→ **Brief**: Print out every entry that follows, exactly as written.

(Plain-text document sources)
□ □ □ □ □ □ □

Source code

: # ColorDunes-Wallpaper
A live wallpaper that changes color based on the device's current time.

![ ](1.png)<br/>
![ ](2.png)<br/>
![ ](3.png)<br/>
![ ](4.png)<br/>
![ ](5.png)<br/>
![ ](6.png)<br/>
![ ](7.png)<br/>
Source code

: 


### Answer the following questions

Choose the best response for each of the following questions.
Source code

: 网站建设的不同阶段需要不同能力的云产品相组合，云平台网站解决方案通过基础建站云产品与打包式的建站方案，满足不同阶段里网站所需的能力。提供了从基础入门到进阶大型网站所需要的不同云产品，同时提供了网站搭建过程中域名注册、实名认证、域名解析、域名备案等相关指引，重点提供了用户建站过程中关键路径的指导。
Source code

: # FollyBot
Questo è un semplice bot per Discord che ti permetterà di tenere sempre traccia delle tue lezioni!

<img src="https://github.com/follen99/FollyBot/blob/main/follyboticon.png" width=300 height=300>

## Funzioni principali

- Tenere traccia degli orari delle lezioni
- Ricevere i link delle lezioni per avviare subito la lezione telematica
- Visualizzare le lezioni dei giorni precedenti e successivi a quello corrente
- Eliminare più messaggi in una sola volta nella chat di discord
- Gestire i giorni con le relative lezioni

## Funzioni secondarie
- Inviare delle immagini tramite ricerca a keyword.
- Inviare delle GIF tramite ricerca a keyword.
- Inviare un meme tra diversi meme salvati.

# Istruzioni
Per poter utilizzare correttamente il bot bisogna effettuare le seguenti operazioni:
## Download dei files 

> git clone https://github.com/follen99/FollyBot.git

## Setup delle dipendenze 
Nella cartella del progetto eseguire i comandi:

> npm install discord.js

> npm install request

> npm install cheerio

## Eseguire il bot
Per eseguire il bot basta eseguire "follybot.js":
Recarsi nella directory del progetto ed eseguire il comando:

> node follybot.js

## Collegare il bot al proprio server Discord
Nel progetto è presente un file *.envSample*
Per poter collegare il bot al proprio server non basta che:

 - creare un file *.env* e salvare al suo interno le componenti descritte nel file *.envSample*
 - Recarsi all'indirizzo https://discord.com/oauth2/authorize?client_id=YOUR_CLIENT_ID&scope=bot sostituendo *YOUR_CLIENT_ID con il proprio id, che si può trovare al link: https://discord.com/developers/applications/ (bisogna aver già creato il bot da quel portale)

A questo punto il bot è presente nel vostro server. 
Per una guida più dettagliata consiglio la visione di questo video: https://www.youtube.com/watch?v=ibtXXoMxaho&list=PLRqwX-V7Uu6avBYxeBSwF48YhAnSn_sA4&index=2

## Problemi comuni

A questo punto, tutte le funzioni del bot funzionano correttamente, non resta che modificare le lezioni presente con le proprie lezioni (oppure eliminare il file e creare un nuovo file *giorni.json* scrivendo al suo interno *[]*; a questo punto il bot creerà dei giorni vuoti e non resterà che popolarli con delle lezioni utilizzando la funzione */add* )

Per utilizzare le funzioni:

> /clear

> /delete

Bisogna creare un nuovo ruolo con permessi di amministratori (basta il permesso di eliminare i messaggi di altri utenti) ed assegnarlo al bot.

□ □ □ □ □ □ □

→ **Final answer**:
Source code

: # ColorDunes-Wallpaper
A live wallpaper that changes color based on the device's current time.

![ ](1.png)<br/>
![ ](2.png)<br/>
![ ](3.png)<br/>
![ ](4.png)<br/>
![ ](5.png)<br/>
![ ](6.png)<br/>
![ ](7.png)<br/>
Source code

: 


### Answer the following questions

Choose the best response for each of the following questions.
Source code

: 网站建设的不同阶段需要不同能力的云产品相组合，云平台网站解决方案通过基础建站云产品与打包式的建站方案，满足不同阶段里网站所需的能力。提供了从基础入门到进阶大型网站所需要的不同云产品，同时提供了网站搭建过程中域名注册、实名认证、域名解析、域名备案等相关指引，重点提供了用户建站过程中关键路径的指导。
Source code

: # FollyBot
Questo è un semplice bot per Discord che ti permetterà di tenere sempre traccia delle tue lezioni!

<img src="https://github.com/follen99/FollyBot/blob/main/follyboticon.png" width=300 height=300>

## Funzioni principali

- Tenere traccia degli orari delle lezioni
- Ricevere i link delle lezioni per avviare subito la lezione telematica
- Visualizzare le lezioni dei giorni precedenti e successivi a quello corrente
- Eliminare più messaggi in una sola volta nella chat di discord
- Gestire i giorni con le relative lezioni

## Funzioni secondarie
- Inviare delle immagini tramite ricerca a keyword.
- Inviare delle GIF tramite ricerca a keyword.
- Inviare un meme tra diversi meme salvati.

# Istruzioni
Per poter utilizzare correttamente il bot bisogna effettuare le seguenti operazioni:
## Download dei files 

> git clone https://github.com/follen99/FollyBot.git

## Setup delle dipendenze 
Nella cartella del progetto eseguire i comandi:

> npm install discord.js

> npm install request

> npm install cheerio

## Eseguire il bot
Per eseguire il bot basta eseguire "follybot.js":
Recarsi nella directory del progetto ed eseguire il comando:

> node follybot.js

## Collegare il bot al proprio server Discord
Nel progetto è presente un file *.envSample*
Per poter collegare il bot al proprio server non basta che:

 - creare un file *.env* e salvare al suo interno le componenti descritte nel file *.envSample*
 - Recarsi all'indirizzo https://discord.com/oauth2/authorize?client_id=YOUR_CLIENT_ID&scope=bot sostituendo *YOUR_CLIENT_ID con il proprio id, che si può trovare al link: https://discord.com/developers/applications/ (bisogna aver già creato il bot da quel portale)

A questo punto il bot è presente nel vostro server. 
Per una guida più dettagliata consiglio la visione di questo video: https://www.youtube.com/watch?v=ibtXXoMxaho&list=PLRqwX-V7Uu6avBYxeBSwF48YhAnSn_sA4&index=2

## Problemi comuni

A questo punto, tutte le funzioni del bot funzionano correttamente, non resta che modificare le lezioni presente con le proprie lezioni (oppure eliminare il file e creare un nuovo file *giorni.json* scrivendo al suo interno *[]*; a questo punto il bot creerà dei giorni vuoti e non resterà che popolarli con delle lezioni utilizzando la funzione */add* )

Per utilizzare le funzioni:

> /clear

> /delete

Bisogna creare un nuovo ruolo con permessi di amministratori (basta il permesso di eliminare i messaggi di altri utenti) ed assegnarlo al bot.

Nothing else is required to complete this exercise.